For the most part, these look the same as any other Celery tasks, with two notable differences:

  • The tasks must extend triggers.task.TriggerTask.
  • Override the _run method instead of run (note the leading underscore).

As an example, consider the following trigger task:

trigger_manager.update_configuration({
  't_importSubject': {
    'after': ['firstPageReceived', 'questionnaireComplete'],
    'run': 'app.tasks.ImportSubject',
  },
  ...
})

The idea here is that the ImportSubject Celery task takes data from the first page of response data and creates a Subject record in the database.

The application will help the Celery task by attaching the response data to the firstPageReceived trigger when it fires:

def first_page_responses(request):
  """
  Django view that processes the first page of response data
  from the client.
  """
  responses_form = QuestionnaireResponsesForm(request.POST)
  if responses.is_valid():
    ...

    trigger_manager.fire(
      trigger_name   = 'firstPageReceived',
      trigger_kwargs = {'responses': responses.cleaned_data},
    )

    ...

Note that when the firstpageReceived trigger is fired, the response data are attached via trigger_kwargs.

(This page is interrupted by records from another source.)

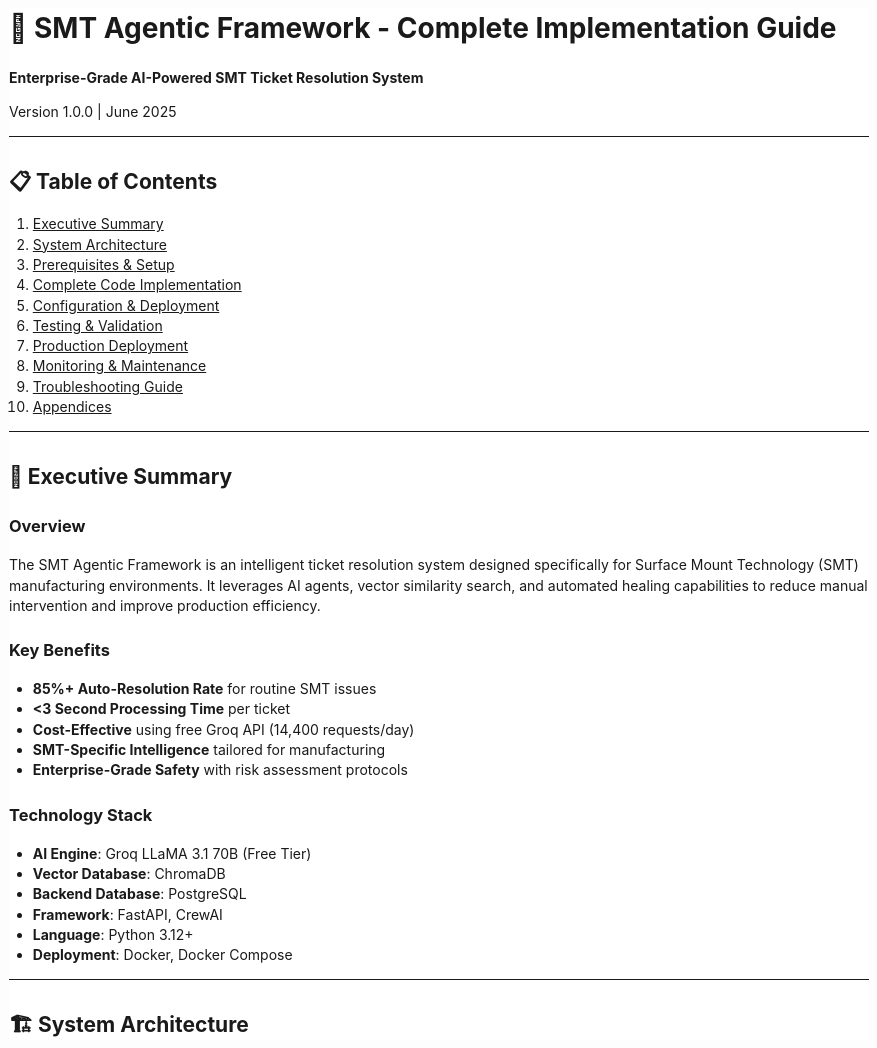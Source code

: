 # 🚀 SMT Agentic Framework - Complete Implementation Guide

**Enterprise-Grade AI-Powered SMT Ticket Resolution System**

Version 1.0.0 | June 2025

---

## 📋 Table of Contents

1. [Executive Summary](#executive-summary)
2. [System Architecture](#system-architecture)
3. [Prerequisites & Setup](#prerequisites--setup)
4. [Complete Code Implementation](#complete-code-implementation)
5. [Configuration & Deployment](#configuration--deployment)
6. [Testing & Validation](#testing--validation)
7. [Production Deployment](#production-deployment)
8. [Monitoring & Maintenance](#monitoring--maintenance)
9. [Troubleshooting Guide](#troubleshooting-guide)
10. [Appendices](#appendices)

---

## 🎯 Executive Summary

### Overview
The SMT Agentic Framework is an intelligent ticket resolution system designed specifically for Surface Mount Technology (SMT) manufacturing environments. It leverages AI agents, vector similarity search, and automated healing capabilities to reduce manual intervention and improve production efficiency.

### Key Benefits
- **85%+ Auto-Resolution Rate** for routine SMT issues
- **<3 Second Processing Time** per ticket
- **Cost-Effective** using free Groq API (14,400 requests/day)
- **SMT-Specific Intelligence** tailored for manufacturing
- **Enterprise-Grade Safety** with risk assessment protocols

### Technology Stack
- **AI Engine**: Groq LLaMA 3.1 70B (Free Tier)
- **Vector Database**: ChromaDB
- **Backend Database**: PostgreSQL
- **Framework**: FastAPI, CrewAI
- **Language**: Python 3.12+
- **Deployment**: Docker, Docker Compose

---

## 🏗️ System Architecture
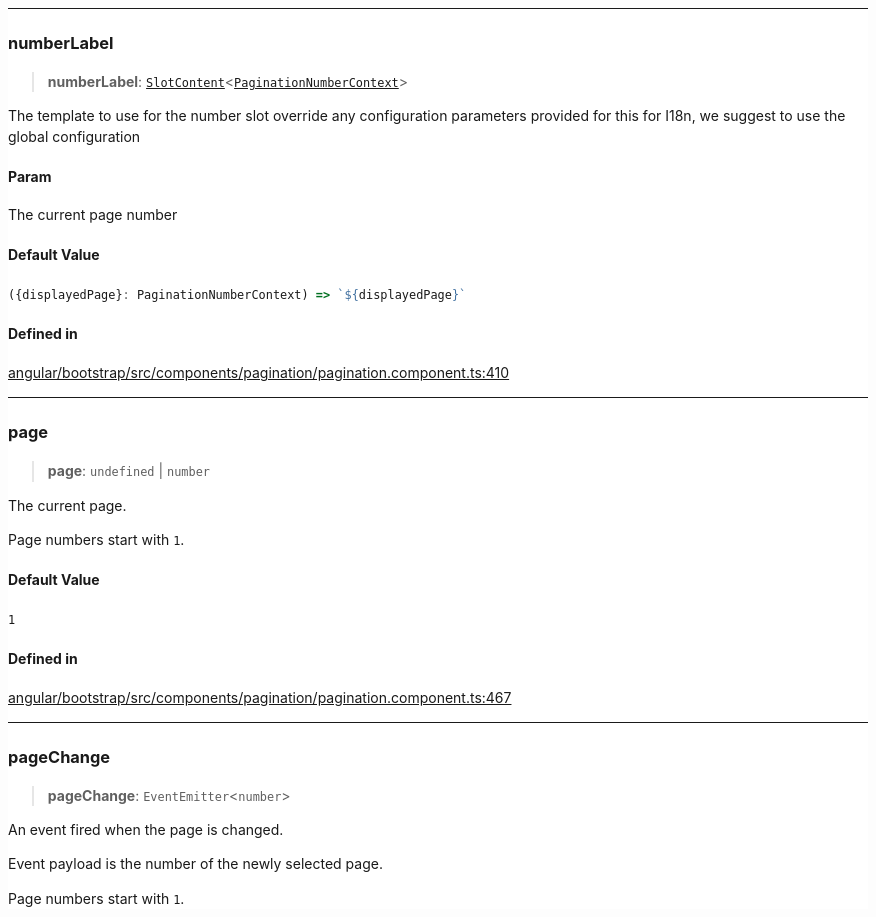 ***

### numberLabel

> **numberLabel**: [`SlotContent`](../type-aliases/SlotContent.md)\<[`PaginationNumberContext`](../interfaces/PaginationNumberContext.md)\>

The template to use for the number slot
override any configuration parameters provided for this
for I18n, we suggest to use the global configuration

#### Param

The current page number

#### Default Value

```ts
({displayedPage}: PaginationNumberContext) => `${displayedPage}`
```

#### Defined in

[angular/bootstrap/src/components/pagination/pagination.component.ts:410](https://github.com/AmadeusITGroup/AgnosUI/blob/fabd1619245db3af383e2fc0b4366f5f42bcecb5/angular/bootstrap/src/components/pagination/pagination.component.ts#L410)

***

### page

> **page**: `undefined` \| `number`

The current page.

Page numbers start with `1`.

#### Default Value

`1`

#### Defined in

[angular/bootstrap/src/components/pagination/pagination.component.ts:467](https://github.com/AmadeusITGroup/AgnosUI/blob/fabd1619245db3af383e2fc0b4366f5f42bcecb5/angular/bootstrap/src/components/pagination/pagination.component.ts#L467)

***

### pageChange

> **pageChange**: `EventEmitter`\<`number`\>

An event fired when the page is changed.

Event payload is the number of the newly selected page.

Page numbers start with `1`.
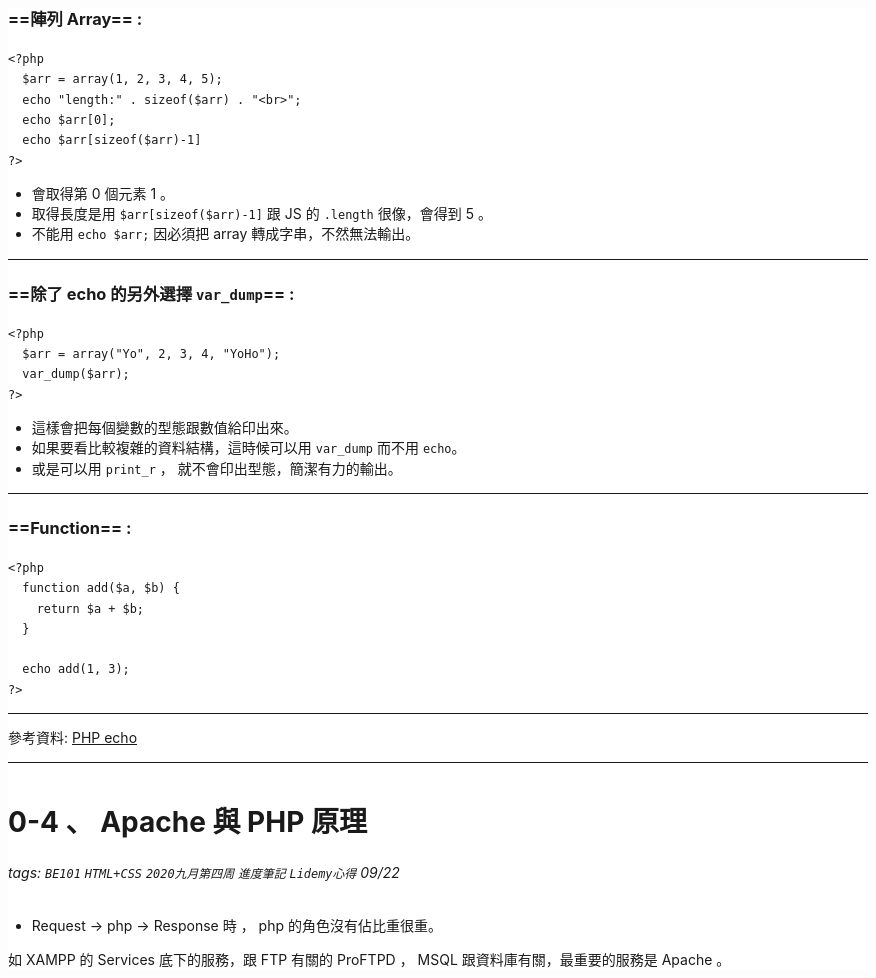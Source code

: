 
### ==陣列 Array== : 
```
<?php
  $arr = array(1, 2, 3, 4, 5);
  echo "length:" . sizeof($arr) . "<br>";
  echo $arr[0];
  echo $arr[sizeof($arr)-1]
?>
```
- 會取得第 0 個元素 1 。 
- 取得長度是用 `$arr[sizeof($arr)-1]` 跟 JS 的 `.length` 很像，會得到 5 。 
- 不能用 `echo $arr;` 因必須把 array 轉成字串，不然無法輸出。 

---
### ==除了 echo 的另外選擇 `var_dump`== :
```
<?php
  $arr = array("Yo", 2, 3, 4, "YoHo");
  var_dump($arr);
?>
``` 
- 這樣會把每個變數的型態跟數值給印出來。 
- 如果要看比較複雜的資料結構，這時候可以用 `var_dump` 而不用 `echo`。 
- 或是可以用 `print_r` ， 就不會印出型態，簡潔有力的輸出。 

---
### ==Function== :
```
<?php
  function add($a, $b) {
    return $a + $b;
  }
  
  echo add(1, 3);
?>
```

---
參考資料: 
[PHP echo](https://www.wibibi.com/info.php?tid=291) 

***

# 0-4 、 Apache 與 PHP 原理
###### tags: `BE101` `HTML+CSS` `2020九月第四周` `進度筆記` `Lidemy心得` 09/22

- Request → php → Response 時 ， php 的角色沒有佔比重很重。 

如 XAMPP 的 Services 底下的服務，跟 FTP 有關的 ProFTPD ， MSQL 跟資料庫有關，最重要的服務是 Apache 。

Here’s what the ImportSubject Celery task might look like:

from my_app.models import Subject
from triggers.task import TaskContext, TriggerTask

class ImportSubject(TriggerTask):
  def _run(self, context):
    # type: (TaskContext) -> dict

    # Load kwargs provided when the ``firstPageReceived``
    # trigger was fired by the application.
    page_data =\
      context.trigger_kwargs['firstPageReceived']['responses']

    # Create a new ``subject`` record.
    new_subject =\
      Subject.objects.create(
        birthday = page_data['birthday'],
        name     = page_data['name'],
      )

    # Make the PK value accessible to tasks that are
    # waiting for a cascade.
    return {
      'subjectId': new_subject.pk,
    }

The ImportSubject task’s _run method (note the leading underscore) does 3 things:

  1. Load the response data from the firstPageReceived trigger kwargs.
  2. Import the data into a new Subject record.
  3. Return the resulting ID value so that when the task cascades, other tasks will be able to use it (more on this later).

Task Context

The only argument passed to the _run method is a triggers.task.TaskContext object.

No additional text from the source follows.